For program testing, two categories of verification can be used. The first is a black box test, or functional test. The tester designs test cases based on functional specifications. The tester is not concerned with how the program accom­plishes the specification. He treats the program like a black box. The second method is a white box test, or structural test. The tester designs test cases based on detailed examination of internal program code and system structure. The test method is to exercise as many paths with the program and system as possible, with the goal of causing an error. White box testing is more extensive than black box testing, but it requires that the person preparing the test protocol have knowledge of the program's internal structure. Research has shown that the most successful software testing is a combination of black box and white box testing [2].

Complete Range of Test Conditions

When developing test protocols, it is important that as many conditions as possible be tested. This includes normal cases (data that is normally expected), invalid cases (data that must be rejected), and boundary cases (data that is marginally valid or invalid). Test cases should also test for exceptional data (e.g., special characters) and cases where no data is entered (empty files, restart condi­tions, etc.). Test cases should also include missing paths (i.e., the user omits a required step), wrong paths (i.e., the user executes steps in the wrong sequence), and wrong actions (e.g., the user attempts "unreasonable" actions or actually tries to "break the system").

Comprehensive System and Acceptance Testing

In addition to the program verification methods described above, a number of additional tests should be performed during the Integrated System Test or the Acceptance Test phases.
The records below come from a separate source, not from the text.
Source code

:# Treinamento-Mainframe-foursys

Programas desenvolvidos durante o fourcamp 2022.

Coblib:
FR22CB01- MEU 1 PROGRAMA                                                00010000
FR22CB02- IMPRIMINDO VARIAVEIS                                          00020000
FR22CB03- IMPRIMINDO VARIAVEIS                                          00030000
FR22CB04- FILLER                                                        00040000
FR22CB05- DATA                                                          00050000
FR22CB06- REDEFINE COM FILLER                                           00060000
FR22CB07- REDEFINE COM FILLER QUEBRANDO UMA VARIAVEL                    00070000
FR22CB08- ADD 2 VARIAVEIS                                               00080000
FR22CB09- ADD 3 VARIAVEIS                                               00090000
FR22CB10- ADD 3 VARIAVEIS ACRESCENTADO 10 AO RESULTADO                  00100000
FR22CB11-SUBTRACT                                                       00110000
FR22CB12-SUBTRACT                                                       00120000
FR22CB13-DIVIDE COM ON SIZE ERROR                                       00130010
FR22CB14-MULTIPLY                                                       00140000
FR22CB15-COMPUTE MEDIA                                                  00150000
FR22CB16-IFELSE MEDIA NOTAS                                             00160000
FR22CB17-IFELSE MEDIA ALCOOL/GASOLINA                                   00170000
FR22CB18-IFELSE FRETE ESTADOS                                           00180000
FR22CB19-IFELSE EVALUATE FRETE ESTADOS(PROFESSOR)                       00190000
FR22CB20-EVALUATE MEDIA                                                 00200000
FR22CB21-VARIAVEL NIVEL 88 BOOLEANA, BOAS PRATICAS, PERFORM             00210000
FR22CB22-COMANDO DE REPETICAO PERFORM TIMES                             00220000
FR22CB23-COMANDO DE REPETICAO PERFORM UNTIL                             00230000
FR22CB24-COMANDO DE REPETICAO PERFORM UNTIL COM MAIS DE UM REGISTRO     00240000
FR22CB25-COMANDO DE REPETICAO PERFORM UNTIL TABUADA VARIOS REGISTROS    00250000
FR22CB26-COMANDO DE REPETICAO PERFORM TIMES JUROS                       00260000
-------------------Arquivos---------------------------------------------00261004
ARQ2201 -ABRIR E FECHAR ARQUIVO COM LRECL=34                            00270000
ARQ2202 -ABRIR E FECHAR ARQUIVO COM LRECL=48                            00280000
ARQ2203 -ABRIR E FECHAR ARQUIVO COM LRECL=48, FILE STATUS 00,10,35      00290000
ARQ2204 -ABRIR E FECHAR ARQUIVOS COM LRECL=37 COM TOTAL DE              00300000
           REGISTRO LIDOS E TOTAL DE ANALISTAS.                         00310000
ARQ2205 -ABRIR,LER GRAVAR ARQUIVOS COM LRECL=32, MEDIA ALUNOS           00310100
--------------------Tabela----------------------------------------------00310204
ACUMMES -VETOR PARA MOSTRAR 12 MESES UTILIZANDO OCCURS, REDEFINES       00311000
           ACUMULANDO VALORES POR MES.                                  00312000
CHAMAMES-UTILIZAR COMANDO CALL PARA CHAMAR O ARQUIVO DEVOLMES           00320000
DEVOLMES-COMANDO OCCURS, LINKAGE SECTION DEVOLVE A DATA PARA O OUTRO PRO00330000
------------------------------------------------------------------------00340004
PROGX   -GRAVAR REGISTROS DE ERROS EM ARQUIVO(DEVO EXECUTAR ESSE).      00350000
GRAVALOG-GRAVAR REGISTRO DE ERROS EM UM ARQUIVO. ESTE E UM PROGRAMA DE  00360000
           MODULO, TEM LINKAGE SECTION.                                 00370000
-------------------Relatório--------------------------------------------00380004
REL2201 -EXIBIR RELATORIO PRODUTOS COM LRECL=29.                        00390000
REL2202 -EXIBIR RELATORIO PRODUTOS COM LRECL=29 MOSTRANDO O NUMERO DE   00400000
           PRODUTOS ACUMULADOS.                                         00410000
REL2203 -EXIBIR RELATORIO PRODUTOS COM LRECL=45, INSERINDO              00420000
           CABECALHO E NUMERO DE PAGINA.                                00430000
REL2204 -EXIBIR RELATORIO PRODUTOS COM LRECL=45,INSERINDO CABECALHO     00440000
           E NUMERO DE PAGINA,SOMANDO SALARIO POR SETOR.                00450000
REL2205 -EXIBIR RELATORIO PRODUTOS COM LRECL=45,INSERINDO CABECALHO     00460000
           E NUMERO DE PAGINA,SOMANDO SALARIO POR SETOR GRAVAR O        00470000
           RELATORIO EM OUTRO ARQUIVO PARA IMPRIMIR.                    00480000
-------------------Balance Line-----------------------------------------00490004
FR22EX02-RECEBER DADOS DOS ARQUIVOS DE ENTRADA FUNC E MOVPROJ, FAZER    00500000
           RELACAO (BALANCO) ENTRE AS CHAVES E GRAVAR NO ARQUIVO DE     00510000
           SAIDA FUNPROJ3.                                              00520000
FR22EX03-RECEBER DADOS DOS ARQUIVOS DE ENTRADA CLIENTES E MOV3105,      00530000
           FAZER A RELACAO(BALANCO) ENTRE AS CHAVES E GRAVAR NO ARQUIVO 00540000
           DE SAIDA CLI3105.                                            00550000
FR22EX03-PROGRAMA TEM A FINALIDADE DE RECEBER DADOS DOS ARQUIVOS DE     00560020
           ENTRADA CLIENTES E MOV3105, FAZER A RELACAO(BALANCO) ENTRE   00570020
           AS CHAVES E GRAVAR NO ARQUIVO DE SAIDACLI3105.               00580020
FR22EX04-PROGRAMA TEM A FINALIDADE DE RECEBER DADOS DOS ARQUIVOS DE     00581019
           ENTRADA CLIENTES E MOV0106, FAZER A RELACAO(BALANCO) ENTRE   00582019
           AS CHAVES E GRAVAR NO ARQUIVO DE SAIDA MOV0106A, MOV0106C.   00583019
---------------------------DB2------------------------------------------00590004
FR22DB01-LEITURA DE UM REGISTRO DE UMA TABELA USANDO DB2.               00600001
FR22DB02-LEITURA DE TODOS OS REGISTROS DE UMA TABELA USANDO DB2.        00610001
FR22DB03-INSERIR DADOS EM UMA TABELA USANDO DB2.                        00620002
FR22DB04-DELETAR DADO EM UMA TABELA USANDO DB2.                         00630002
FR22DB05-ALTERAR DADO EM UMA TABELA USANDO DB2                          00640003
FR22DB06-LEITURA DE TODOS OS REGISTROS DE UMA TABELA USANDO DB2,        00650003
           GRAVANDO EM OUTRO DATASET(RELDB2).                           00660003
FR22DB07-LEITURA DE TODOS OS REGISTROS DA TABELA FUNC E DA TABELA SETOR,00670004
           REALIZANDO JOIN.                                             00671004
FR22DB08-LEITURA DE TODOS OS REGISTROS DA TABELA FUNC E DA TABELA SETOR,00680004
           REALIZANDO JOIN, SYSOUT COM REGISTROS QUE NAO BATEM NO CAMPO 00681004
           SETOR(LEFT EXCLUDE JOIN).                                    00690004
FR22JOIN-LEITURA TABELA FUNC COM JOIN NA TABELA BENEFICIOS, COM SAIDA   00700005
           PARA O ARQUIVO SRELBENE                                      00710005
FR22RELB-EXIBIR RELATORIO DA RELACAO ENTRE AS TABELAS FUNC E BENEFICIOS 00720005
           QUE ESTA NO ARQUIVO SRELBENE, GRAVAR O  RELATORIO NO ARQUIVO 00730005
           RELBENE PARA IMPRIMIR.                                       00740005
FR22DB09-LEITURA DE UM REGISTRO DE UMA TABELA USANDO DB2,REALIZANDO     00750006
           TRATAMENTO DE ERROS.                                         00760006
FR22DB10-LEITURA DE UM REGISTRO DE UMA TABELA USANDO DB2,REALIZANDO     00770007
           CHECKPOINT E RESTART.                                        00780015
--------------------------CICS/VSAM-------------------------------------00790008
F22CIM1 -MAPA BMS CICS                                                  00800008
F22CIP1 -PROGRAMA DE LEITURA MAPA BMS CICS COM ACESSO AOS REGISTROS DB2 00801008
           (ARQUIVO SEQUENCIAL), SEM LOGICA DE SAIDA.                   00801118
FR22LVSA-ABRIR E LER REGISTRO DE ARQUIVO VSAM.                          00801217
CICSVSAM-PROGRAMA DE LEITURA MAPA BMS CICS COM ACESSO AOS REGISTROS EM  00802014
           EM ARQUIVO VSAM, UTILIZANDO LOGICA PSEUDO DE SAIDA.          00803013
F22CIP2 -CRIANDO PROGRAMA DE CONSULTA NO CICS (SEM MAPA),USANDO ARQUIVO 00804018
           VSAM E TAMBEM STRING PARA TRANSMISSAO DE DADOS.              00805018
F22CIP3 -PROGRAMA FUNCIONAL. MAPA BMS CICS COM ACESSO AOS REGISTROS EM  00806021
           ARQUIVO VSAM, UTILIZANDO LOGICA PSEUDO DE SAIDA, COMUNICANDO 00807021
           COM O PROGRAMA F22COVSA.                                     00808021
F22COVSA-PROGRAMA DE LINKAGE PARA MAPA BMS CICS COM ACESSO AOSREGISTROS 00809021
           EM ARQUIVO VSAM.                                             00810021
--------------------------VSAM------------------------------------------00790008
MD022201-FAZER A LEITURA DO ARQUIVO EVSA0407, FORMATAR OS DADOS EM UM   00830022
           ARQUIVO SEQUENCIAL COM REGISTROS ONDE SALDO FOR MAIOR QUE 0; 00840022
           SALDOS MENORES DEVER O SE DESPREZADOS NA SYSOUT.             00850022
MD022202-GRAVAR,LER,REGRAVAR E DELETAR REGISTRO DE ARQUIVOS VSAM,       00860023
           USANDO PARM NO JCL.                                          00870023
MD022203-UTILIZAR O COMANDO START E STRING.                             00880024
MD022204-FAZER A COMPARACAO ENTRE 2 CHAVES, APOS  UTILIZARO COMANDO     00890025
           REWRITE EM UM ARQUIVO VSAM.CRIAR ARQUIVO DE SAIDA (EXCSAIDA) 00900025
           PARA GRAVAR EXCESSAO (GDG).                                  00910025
These include, but are not limited to, the following.

1. A. volume test exercises the system with real-world or a maximum amount of data. This is necessary because previous testing may have only involved small amounts of test data. The load / stress test evaluates the system's ability to handle overload conditions.

2. Human factor testing is designed to ensure that the system/user interface leads the operator to correct under­standing and use. This would include testing of the SOPs and all system documentation, perhaps with users that were not previously involved in the system development.

3. A. performance test measures the ability of a system to perform its function in an acceptable manner (e.g. acceptable response time and throughput).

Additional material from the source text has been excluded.